In the 2004 general election, Saari was renominated by BA to contest for the Paya Besar federal seat. He again lost to BN candidate Siti Zaharah Sulaiman by a minority of 12,518 votes.

===Member of the Selangor State Legislative Assembly (2008–2023)===
In the 2008 Selangor state election, Saari was nominated by PR to contest for the Hulu Kelang state seat. He won the seat and was elected to the Selangor State Legislative Assembly as the Hulu Kelang MLA for the first term after defeating defending MLA Ahmad Bujang of BN by a majority of 2,134 votes.

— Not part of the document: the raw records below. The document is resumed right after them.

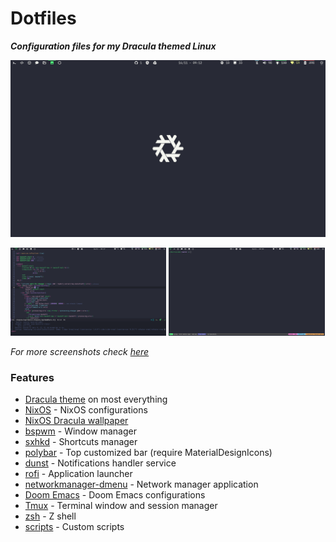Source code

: # Dotfiles
_**Configuration files for my Dracula themed Linux**_

![](screenshots/empty-window.png)

<img width="49.5%" src="screenshots/emacs.png"/> <img width="49.5%" src="screenshots/terminal.png"/>

_For more screenshots check [here](screenshots)_

### Features

- [Dracula theme](https://draculatheme.com) on most everything
- [NixOS](https://nixos.org/) - NixOS configurations
- [NixOS Dracula wallpaper](background.jpg)
- [bspwm](https://github.com/baskerville/bspwm) - Window manager
- [sxhkd](https://github.com/baskerville/sxhkd) - Shortcuts manager
- [polybar](https://github.com/polybar/polybar) - Top customized bar (require MaterialDesignIcons)
- [dunst](https://github.com/dunst-project/dunst) - Notifications handler service
- [rofi](https://github.com/davatorium/rofi) - Application launcher
- [networkmanager-dmenu](https://github.com/firecat53/networkmanager-dmenu) - Network manager application 
- [Doom Emacs](https://github.com/hlissner/doom-emacs) - Doom Emacs configurations 
- [Tmux](https://github.com/tmux/tmux/wiki) - Terminal window and session manager
- [zsh](https://ohmyz.sh/) - Z shell
- [scripts](scripts) - Custom scripts

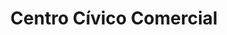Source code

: ---
title: "Centro Cívico Comercial"
url: /oviedo/centro-civico-comercial/
shop: Einkaufszentrum
---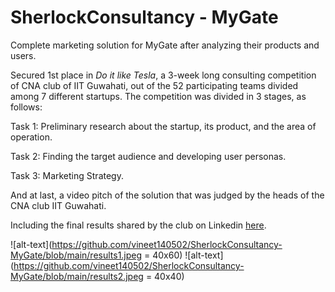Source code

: # SherlockConsultancy - MyGate
Complete marketing solution for MyGate after analyzing their products and users.

Secured 1st place in *Do it like Tesla*, a 3-week long consulting competition of CNA club of IIT Guwahati, out of the 52 participating teams divided among 7 different startups. The competition was divided in 3 stages, as follows:

Task 1: Preliminary research about the startup, its product, and the area of operation.

Task 2: Finding the target audience and developing user personas.

Task 3: Marketing Strategy.

And at last, a video pitch of the solution that was judged by the heads of the CNA club IIT Guwahati.

Including the final results shared by the club on Linkedin [here](https://www.linkedin.com/posts/caciitg_marketing-strategy-startup-activity-6707156104612331521-_Fic).

![alt-text](https://github.com/vineet140502/SherlockConsultancy-MyGate/blob/main/results1.jpeg = 40x60)
![alt-text](https://github.com/vineet140502/SherlockConsultancy-MyGate/blob/main/results2.jpeg = 40x40)
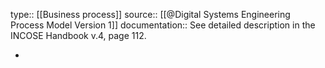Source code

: type:: [[Business process]]
source:: [[@Digital Systems Engineering Process Model Version 1]]
documentation:: See detailed description in the INCOSE Handbook v.4, page 112.

-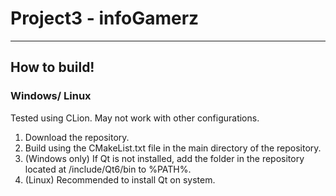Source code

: # Project3 - infoGamerz
***
## How to build!
### Windows/ Linux
Tested using CLion. May not work with other configurations.
1. Download the repository.
2. Build using the CMakeList.txt file in the main directory of the repository.
3. (Windows only) If Qt is not installed, add the folder in the repository located at /include/Qt6/bin to %PATH%.
4. (Linux) Recommended to install Qt on system.
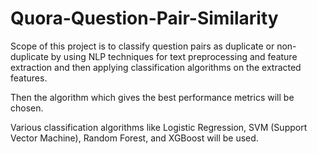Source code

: # Quora-Question-Pair-Similarity
Scope of this project is to classify question pairs as duplicate or non-duplicate by using NLP
techniques for text preprocessing and feature extraction and then applying classification algorithms on
the extracted features. 

Then the algorithm which gives the best performance metrics will be chosen.


Various classification algorithms like Logistic Regression, SVM (Support Vector Machine), Random
Forest, and XGBoost will be used.
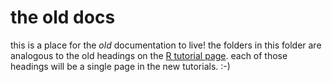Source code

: the old docs
================

this is a place for the *old* documentation to live\! the folders in
this folder are analogous to the old headings on the [R tutorial
page](https://www.reed.edu/data-at-reed/resources/R/index.html). each of
those headings will be a single page in the new tutorials. :-)
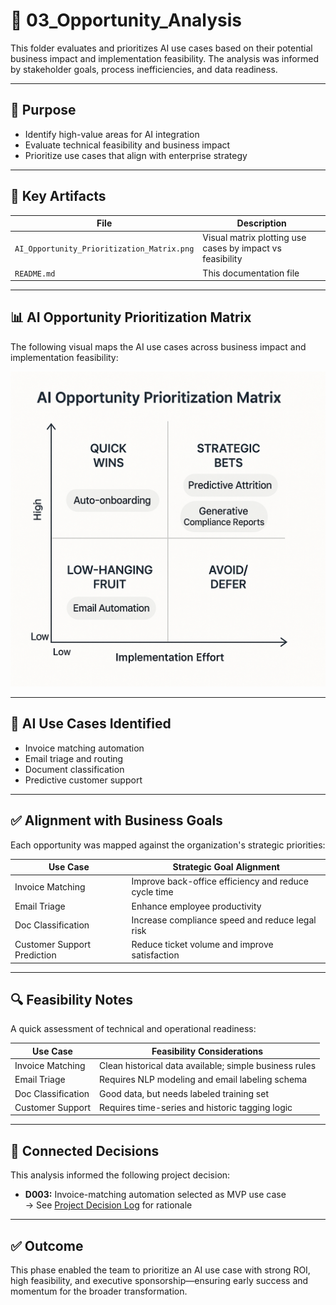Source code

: # 🎯 03_Opportunity_Analysis

This folder evaluates and prioritizes AI use cases based on their potential business impact and implementation feasibility. The analysis was informed by stakeholder goals, process inefficiencies, and data readiness.

---

## 📌 Purpose

- Identify high-value areas for AI integration  
- Evaluate technical feasibility and business impact  
- Prioritize use cases that align with enterprise strategy

---

## 📁 Key Artifacts

| File | Description |
|------|-------------|
| `AI_Opportunity_Prioritization_Matrix.png` | Visual matrix plotting use cases by impact vs feasibility |
| `README.md` | This documentation file |

---

## 📊 AI Opportunity Prioritization Matrix

The following visual maps the AI use cases across business impact and implementation feasibility:

![AI Opportunity Prioritization Matrix](./AI_Opportunity_Prioritization_Matrix.png)

---

## 🧠 AI Use Cases Identified

- Invoice matching automation  
- Email triage and routing  
- Document classification  
- Predictive customer support

---

## ✅ Alignment with Business Goals

Each opportunity was mapped against the organization's strategic priorities:

| Use Case | Strategic Goal Alignment |
|----------|--------------------------|
| Invoice Matching | Improve back-office efficiency and reduce cycle time |
| Email Triage | Enhance employee productivity |
| Doc Classification | Increase compliance speed and reduce legal risk |
| Customer Support Prediction | Reduce ticket volume and improve satisfaction |

---

## 🔍 Feasibility Notes

A quick assessment of technical and operational readiness:

| Use Case | Feasibility Considerations |
|----------|----------------------------|
| Invoice Matching | Clean historical data available; simple business rules |
| Email Triage | Requires NLP modeling and email labeling schema |
| Doc Classification | Good data, but needs labeled training set |
| Customer Support | Requires time-series and historic tagging logic |

---

## 🔁 Connected Decisions

This analysis informed the following project decision:

- **D003:** Invoice-matching automation selected as MVP use case  
  → See [Project Decision Log](../11_Project_Decision_Log/README.md) for rationale

---

## ✅ Outcome

This phase enabled the team to prioritize an AI use case with strong ROI, high feasibility, and executive sponsorship—ensuring early success and momentum for the broader transformation.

In the 2013 Selangor state election, Saari was renominated by PR to defend the Hulu Kelang seat. He defended the seat and was reelected to the assembly as the Hulu Kelang MLA for the second term after defeating Abdul Rahim Pandak Kamarudin of BN by a majority of 2,881 votes.

In the 2018 Selangor state election, Saari was nominated by PH to defend the Hulu Kelang seat. He again defended the seat and was reelected to the assembly as the Hulu Kelang MLA for the third term after defeating Ismail Ahmad of BN and Kamalulhysham Mohd Suhut of Gagasan Sejahtera (GS) by a majority of 12,518 votes.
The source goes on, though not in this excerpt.